START Data for this exercise
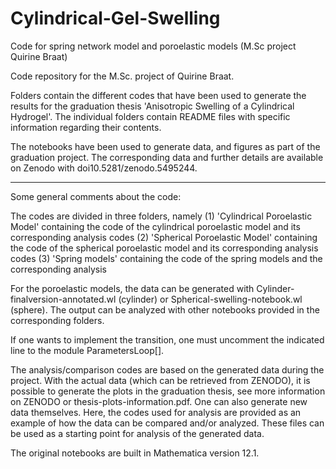 # Cylindrical-Gel-Swelling
Code for spring network model and poroelastic models (M.Sc project Quirine Braat)

Code repository for the M.Sc. project of Quirine Braat.

Folders contain the different codes that have been used to generate the results for the graduation thesis 'Anisotropic Swelling of a Cylindrical Hydrogel'. The individual folders contain README files with specific information regarding their contents. 

The notebooks have been used to generate data, and figures as part of the graduation project. The corresponding data and further details are available on Zenodo with doi10.5281/zenodo.5495244. 

_________________________________________________________________________________________________

Some general comments about the code:


The codes are divided in three folders, namely
(1) 'Cylindrical Poroelastic Model' containing the code of the cylindrical poroelastic model and its corresponding analysis codes
(2) 'Spherical Poroelastic Model' containing the code of the spherical poroelastic model and its corresponding analysis codes
(3) 'Spring models' containing the code of the spring models and the corresponding analysis


For the poroelastic models, the data can be generated with Cylinder-finalversion-annotated.wl (cylinder) or Spherical-swelling-notebook.wl (sphere). The output can be analyzed with other notebooks provided in the corresponding folders.

If one wants to implement the transition, one must uncomment the indicated line to the module ParametersLoop[]. 

The analysis/comparison codes are based on the generated data during the project. With the actual data (which can be retrieved from ZENODO), it is possible to generate the plots in the graduation thesis, see more information on ZENODO or thesis-plots-information.pdf. One can also generate new data themselves. Here, the codes used for analysis are provided as an example of how the data can be compared and/or analyzed. These files can be used as a starting point for analysis of the generated data.

The original notebooks are built in Mathematica version 12.1. 
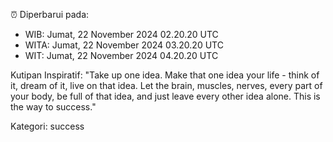 ⏰ Diperbarui pada:
- WIB: Jumat, 22 November 2024 02.20.20 UTC
- WITA: Jumat, 22 November 2024 03.20.20 UTC
- WIT: Jumat, 22 November 2024 04.20.20 UTC

Kutipan Inspiratif:
"Take up one idea. Make that one idea your life - think of it, dream of it, live on that idea. Let the brain, muscles, nerves, every part of your body, be full of that idea, and just leave every other idea alone. This is the way to success."


Kategori: success

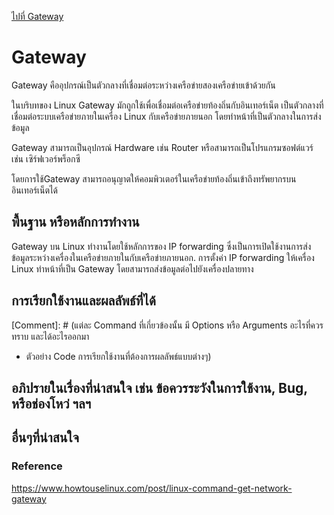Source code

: [ไปที่ Gateway](#section-one)
# Gateway
Gateway คืออุปกรณ์เป็นตัวกลางที่เชื่อมต่อระหว่างเครือข่ายสองเครือข่ายเข้าด้วยกัน 

ในบริบทของ Linux 
Gateway มักถูกใช้เพื่อเชื่อมต่อเครือข่ายท้องถิ่นกับอินเทอร์เน็ต เป็นตัวกลางที่เชื่อมต่อระบบเครือข่ายภายในเครื่อง Linux กับเครือข่ายภายนอก โดยทำหน้าที่เป็นตัวกลางในการส่งข้อมูล

Gateway สามารถเป็นอุปกรณ์ Hardware เช่น Router หรือสามารถเป็นโปรแกรมซอฟต์แวร์ เช่น เซิร์ฟเวอร์พร็อกซี

โดยการใช้Gateway  สามารถอนุญาตให้คอมพิวเตอร์ในเครือข่ายท้องถิ่นเข้าถึงทรัพยากรบนอินเทอร์เน็ตได้


## พื้นฐาน หรือหลักการทำงาน
Gateway บน Linux ทำงานโดยใช้หลักการของ IP forwarding ซึ่งเป็นการเปิดใช้งานการส่งข้อมูลระหว่างเครื่องในเครือข่ายภายในกับเครือข่ายภายนอก. การตั้งค่า IP forwarding ให้เครื่อง Linux ทำหน้าที่เป็น Gateway โดยสามารถส่งข้อมูลต่อไปยังเครื่องปลายทาง

## การเรียกใช้งานและผลลัพธ์ที่ได้
[Comment]: # (แต่ละ Command ที่เกี่ยวข้องนั้น มี Options หรือ Arguments อะไรที่ควรทราบ และได้อะไรออกมา
- ตัวอย่าง Code การเรียกใช้งานที่ต้องการผลลัพธ์แบบต่างๆ)

## อภิปรายในเรื่องที่น่าสนใจ เช่น ข้อควรระวังในการใช้งาน, Bug, หรือช่องโหว่ ฯลฯ

## อื่นๆที่น่าสนใจ

### Reference 
https://www.howtouselinux.com/post/linux-command-get-network-gateway
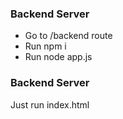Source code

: <h3>Backend Server</h3>
<ul>
<li>Go to /backend route</li>
<li>Run npm i</li>
<li>Run node app.js</li>
</ul>

<h3>Backend Server</h3>
<p>Just run index.html</p>
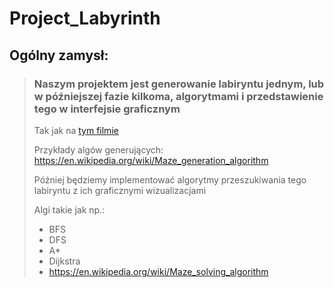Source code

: # Project_Labyrinth
## Ogólny zamysł:
> ### Naszym projektem jest generowanie labiryntu jednym, lub w późniejszej fazie kilkoma, algorytmami i przedstawienie tego w interfejsie graficznym
> Tak jak na [tym filmie](https://youtu.be/6kv5HKPB1XU  "Maze-film")
>
> Przykłady algów generujących: https://en.wikipedia.org/wiki/Maze_generation_algorithm
> 
>  Później będziemy implementować algorytmy przeszukiwania tego labiryntu z ich graficznymi wizualizacjami 
> 
>  Algi takie jak np.: 
> * BFS
> * DFS
> * A*
> * Dijkstra
> * https://en.wikipedia.org/wiki/Maze_solving_algorithm
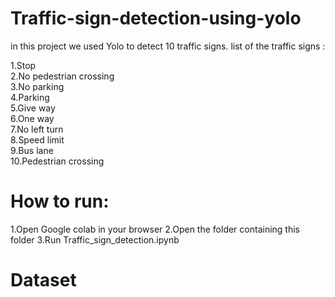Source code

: # Traffic-sign-detection-using-yolo
in this project we used Yolo to detect 10 traffic signs. 
list of the traffic signs :

1.Stop   
2.No pedestrian crossing  
3.No parking  
4.Parking  
5.Give way  
6.One way  
7.No left turn  
8.Speed limit  
9.Bus lane  
10.Pedestrian crossing

# How to run:

1.Open Google colab in your browser
2.Open the folder containing this folder
3.Run Traffic_sign_detection.ipynb

# Dataset   
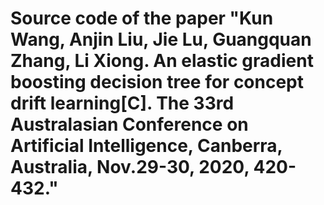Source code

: # Source code of the paper "Kun Wang, Anjin Liu, Jie Lu, Guangquan Zhang, Li Xiong. An elastic gradient boosting decision tree for concept drift learning[C]. The 33rd Australasian Conference on Artificial Intelligence, Canberra, Australia, Nov.29-30, 2020, 420-432."

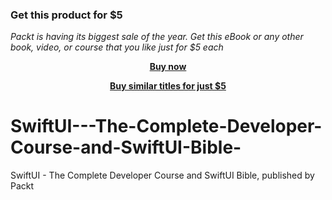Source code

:
### Get this product for $5

<i>Packt is having its biggest sale of the year. Get this eBook or any other book, video, or course that you like just for $5 each</i>


<b><p align='center'>[Buy now](https://packt.link/9781801070676)</p></b>


<b><p align='center'>[Buy similar titles for just $5](https://subscription.packtpub.com/search)</p></b>


# SwiftUI---The-Complete-Developer-Course-and-SwiftUI-Bible-
SwiftUI - The Complete Developer Course and SwiftUI Bible, published by Packt
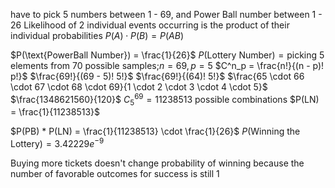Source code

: have to pick 5 numbers between 1 - 69, and Power Ball number between 1 - 26
	Likelihood of 2 individual events occurring is the product of their individual probabilities
	$P(A) \cdot P(B) = P(AB)$

$P(\text{PowerBall Number}) = \frac{1}{26}$
$P(\text{Lottery Number}) = \text{picking 5 elements from 70 possible samples;} n = 69, p = 5$
$C^n_p = \frac{n!}{(n - p)! p!}$
	   $\frac{69!}{(69 - 5)! 5!}$
	   $\frac{69!}{(64)! 5!}$
	   $\frac{65 \cdot 66 \cdot 67 \cdot 68 \cdot 69}{1 \cdot 2 \cdot 3 \cdot 4 \cdot 5}$
	   $\frac{1348621560}{120}$
  $C^{69}_5 = 11238513 \text{ possible combinations}$
		$P(LN) = \frac{1}{11238513}$

$P(PB) * P(LN) = \frac{1}{11238513} \cdot \frac{1}{26}$
$P(\text{Winning the Lottery}) = 3.42229e^{-9}$

Buying more tickets doesn't change probability of winning because the number of favorable outcomes for success is still 1
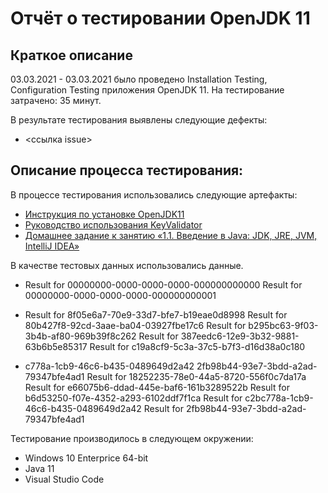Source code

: # Отчёт о тестировании OpenJDK 11
## Краткое описание
03.03.2021 - 03.03.2021 было проведено Installation Testing, Configuration Testing приложения OpenJDK 11.
На тестирование затрачено: 35 минут.

В результате тестирования выявлены следующие дефекты:

* <ссылка issue>

## Описание процесса тестирования:

В процессе тестирования использовались следующие артефакты:

* [Инструкция по установке OpenJDK11](https://github.com/netology-code/javaqa-homeworks/blo..)
* [Руководство использования KeyValidator](https://github.com/netology-code/javaqa-homeworks/blo..)
* [Домашнее задание к занятию «1.1. Введение в Java: JDK, JRE, JVM, IntelliJ IDEA»](https://github.com/netology-code/javaqa-homeworks/tre..)

В качестве тестовых данных использовались данные.

* Result for 00000000-0000-0000-0000-000000000000
Result for 00000000-0000-0000-0000-000000000001

* Result for 8f05e6a7-70e9-33d7-bfe7-b19eae0d8998
Result for 80b427f8-92cd-3aae-ba04-03927fbe17c6
Result for b295bc63-9f03-3b4b-af80-969b39f8c262
Result for 387eedc6-12e9-3b32-9881-63b6b5e85317
Result for c19a8cf9-5c3a-37c5-b7f3-d16d38a0c180

* c778a-1cb9-46c6-b435-0489649d2a42 2fb98b44-93e7-3bdd-a2ad-79347bfe4ad1
Result for 18252235-78e0-44a5-8720-556f0c7da17a
Result for e66075b6-ddad-445e-baf6-161b3289522b
Result for b6d53250-f07e-4352-a293-6102ddf7f1ca
Result for c2bc778a-1cb9-46c6-b435-0489649d2a42
Result for 2fb98b44-93e7-3bdd-a2ad-79347bfe4ad1

Тестирование производилось в следующем окружении:

* Windows 10 Enterprice 64-bit
* Java 11
* Visual Studio Code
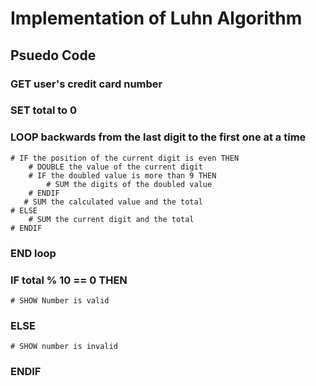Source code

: 
# Implementation of Luhn Algorithm

## Psuedo Code
### GET user's credit card number
### SET total to 0
### LOOP backwards from the last digit to the first one at a time
    # IF the position of the current digit is even THEN
        # DOUBLE the value of the current digit
        # IF the doubled value is more than 9 THEN
            # SUM the digits of the doubled value
        # ENDIF
       # SUM the calculated value and the total
    # ELSE
        # SUM the current digit and the total
    # ENDIF
### END loop
### IF total % 10 == 0 THEN
    # SHOW Number is valid
### ELSE
    # SHOW number is invalid
### ENDIF
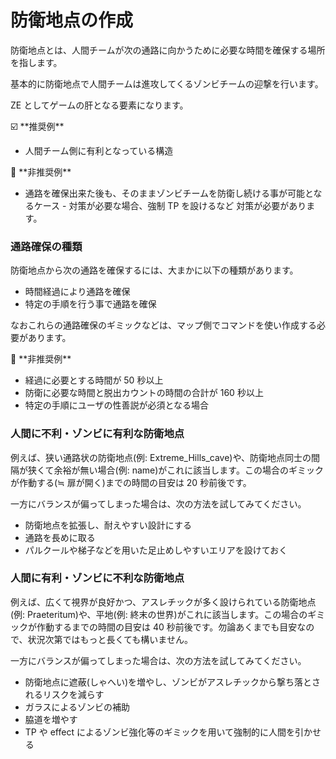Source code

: # 防衛地点の作成

防衛地点とは、人間チームが次の通路に向かうために必要な時間を確保する場所を指します。

基本的に防衛地点で人間チームは進攻してくるゾンビチームの迎撃を行います。

ZE としてゲームの肝となる要素になります。

<aside>
☑️ **推奨例**

- 人間チーム側に有利となっている構造
</aside>

<aside>
🚫 **非推奨例**

- 通路を確保出来た後も、そのままゾンビチームを防衛し続ける事が可能となるケース - 対策が必要な場合、強制 TP を設けるなど 対策が必要があります。
</aside>

### 通路確保の種類

防衛地点から次の通路を確保するには、大まかに以下の種類があります。

- 時間経過により通路を確保
- 特定の手順を行う事で通路を確保

なおこれらの通路確保のギミックなどは、マップ側でコマンドを使い作成する必要があります。

<aside>
🚫 **非推奨例**

- 経過に必要とする時間が 50 秒以上
- 防衛に必要な時間と脱出カウントの時間の合計が 160 秒以上
- 特定の手順にユーザの性善説が必須となる場合
</aside>

### 人間に不利・ゾンビに有利な防衛地点

例えば、狭い通路状の防衛地点(例: Extreme_Hills_cave)や、防衛地点同士の間隔が狭くて余裕が無い場合(例: name)がこれに該当します。この場合のギミックが作動する(≒ 扉が開く)までの時間の目安は 20 秒前後です。

一方にバランスが偏ってしまった場合は、次の方法を試してみてください。

- 防衛地点を拡張し、耐えやすい設計にする
- 通路を長めに取る
- パルクールや梯子などを用いた足止めしやすいエリアを設けておく

### 人間に有利・ゾンビに不利な防衛地点

例えば、広くて視界が良好かつ、アスレチックが多く設けられている防衛地点(例: Praeteritum)や、平地(例: 終末の世界)がこれに該当します。この場合のギミックが作動するまでの時間の目安は 40 秒前後です。勿論あくまでも目安なので、状況次第ではもっと長くても構いません。

一方にバランスが偏ってしまった場合は、次の方法を試してみてください。

- 防衛地点に遮蔽(しゃへい)を増やし、ゾンビがアスレチックから撃ち落とされるリスクを減らす
- ガラスによるゾンビの補助
- 脇道を増やす
- TP や effect によるゾンビ強化等のギミックを用いて強制的に人間を引かせる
END Data for this exercise
* _Directions_
Where does "thesis" appear in the records above? Copy each line that holds it.

* _Solution below_
Folders contain the different codes that have been used to generate the results for the graduation thesis 'Anisotropic Swelling of a Cylindrical Hydrogel'. The individual folders contain README files with specific information regarding their contents. 
The analysis/comparison codes are based on the generated data during the project. With the actual data (which can be retrieved from ZENODO), it is possible to generate the plots in the graduation thesis, see more information on ZENODO or thesis-plots-information.pdf. One can also generate new data themselves. Here, the codes used for analysis are provided as an example of how the data can be compared and/or analyzed. These files can be used as a starting point for analysis of the generated data.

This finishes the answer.